Exercise prompt: Check each line of the listing below for the string "void", then copy every line that has it.

Material for this task:

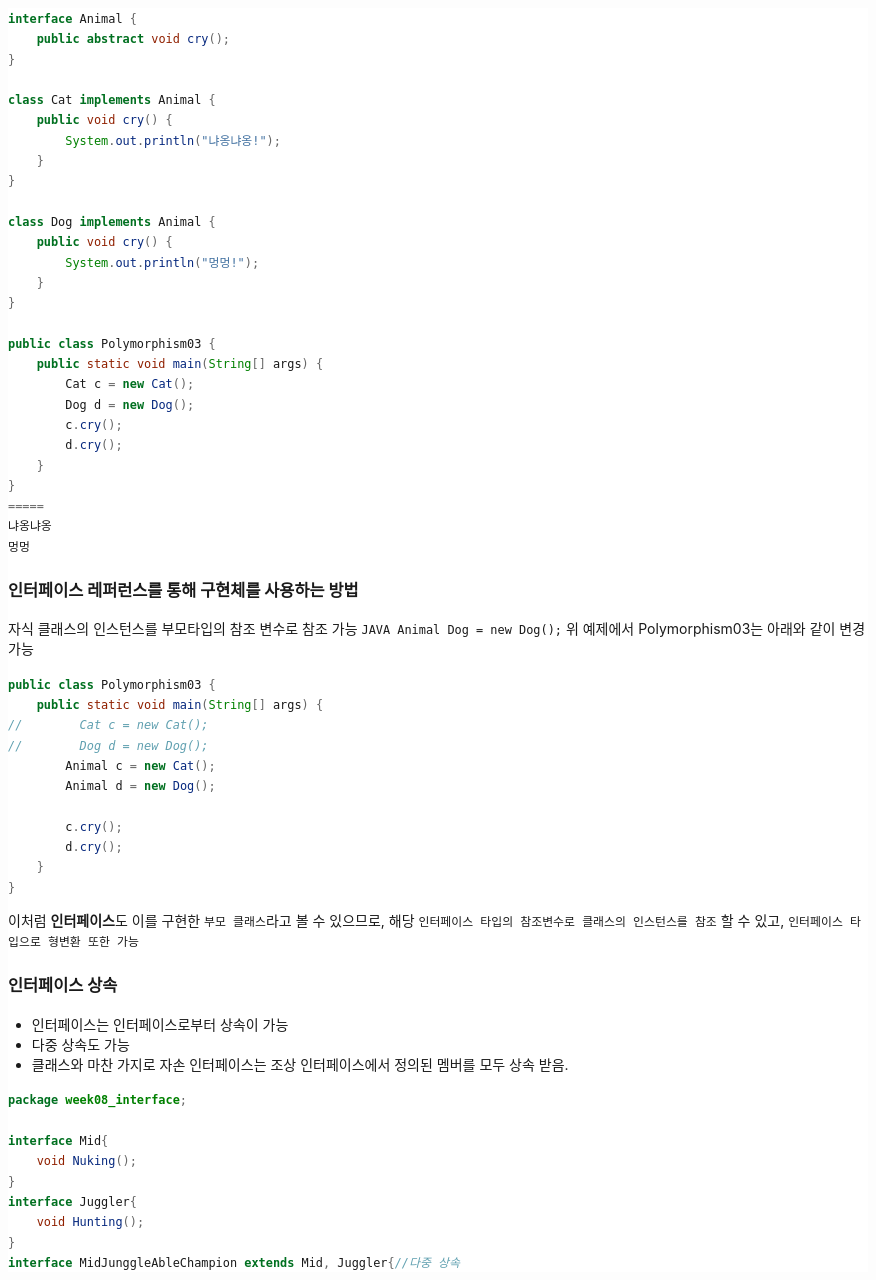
 ```JAVA
interface Animal {
    public abstract void cry();
}

class Cat implements Animal {
    public void cry() {
        System.out.println("냐옹냐옹!");
    }
}

class Dog implements Animal {
    public void cry() {
        System.out.println("멍멍!");
    }
}

public class Polymorphism03 {
    public static void main(String[] args) {
        Cat c = new Cat();
        Dog d = new Dog();
        c.cry();
        d.cry();
    }
}
=====
냐옹냐옹
멍멍
```

### 인터페이스 레퍼런스를 통해 구현체를 사용하는 방법
자식 클래스의 인스턴스를 부모타입의 참조 변수로 참조 가능
```JAVA Animal Dog = new Dog();```
위 예제에서 Polymorphism03는 아래와 같이 변경 가능
```JAVA
public class Polymorphism03 {
    public static void main(String[] args) {
//        Cat c = new Cat();
//        Dog d = new Dog();
        Animal c = new Cat();
        Animal d = new Dog();

        c.cry();
        d.cry();
    }
}
```
이처럼 **인터페이스**도 이를 구현한 ```부모 클래스```라고 볼 수 있으므로, 
해당 ```인터페이스 타입의 참조변수로 클래스의 인스턴스를 참조``` 할 수 있고, ```인터페이스 타입으로 형변환 또한 가능```

### 인터페이스 상속
- 인터페이스는 인터페이스로부터 상속이 가능
- 다중 상속도 가능
- 클래스와 마찬 가지로 자손 인터페이스는 조상 인터페이스에서 정의된 멤버를 모두 상속 받음.
```JAVA
package week08_interface;

interface Mid{
    void Nuking();
}
interface Juggler{
    void Hunting();
}
interface MidJunggleAbleChampion extends Mid, Juggler{//다중 상속
```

Reply to the task:
    public abstract void cry();
    public void cry() {
    public void cry() {
    public static void main(String[] args) {
    public static void main(String[] args) {
    void Nuking();
    void Hunting();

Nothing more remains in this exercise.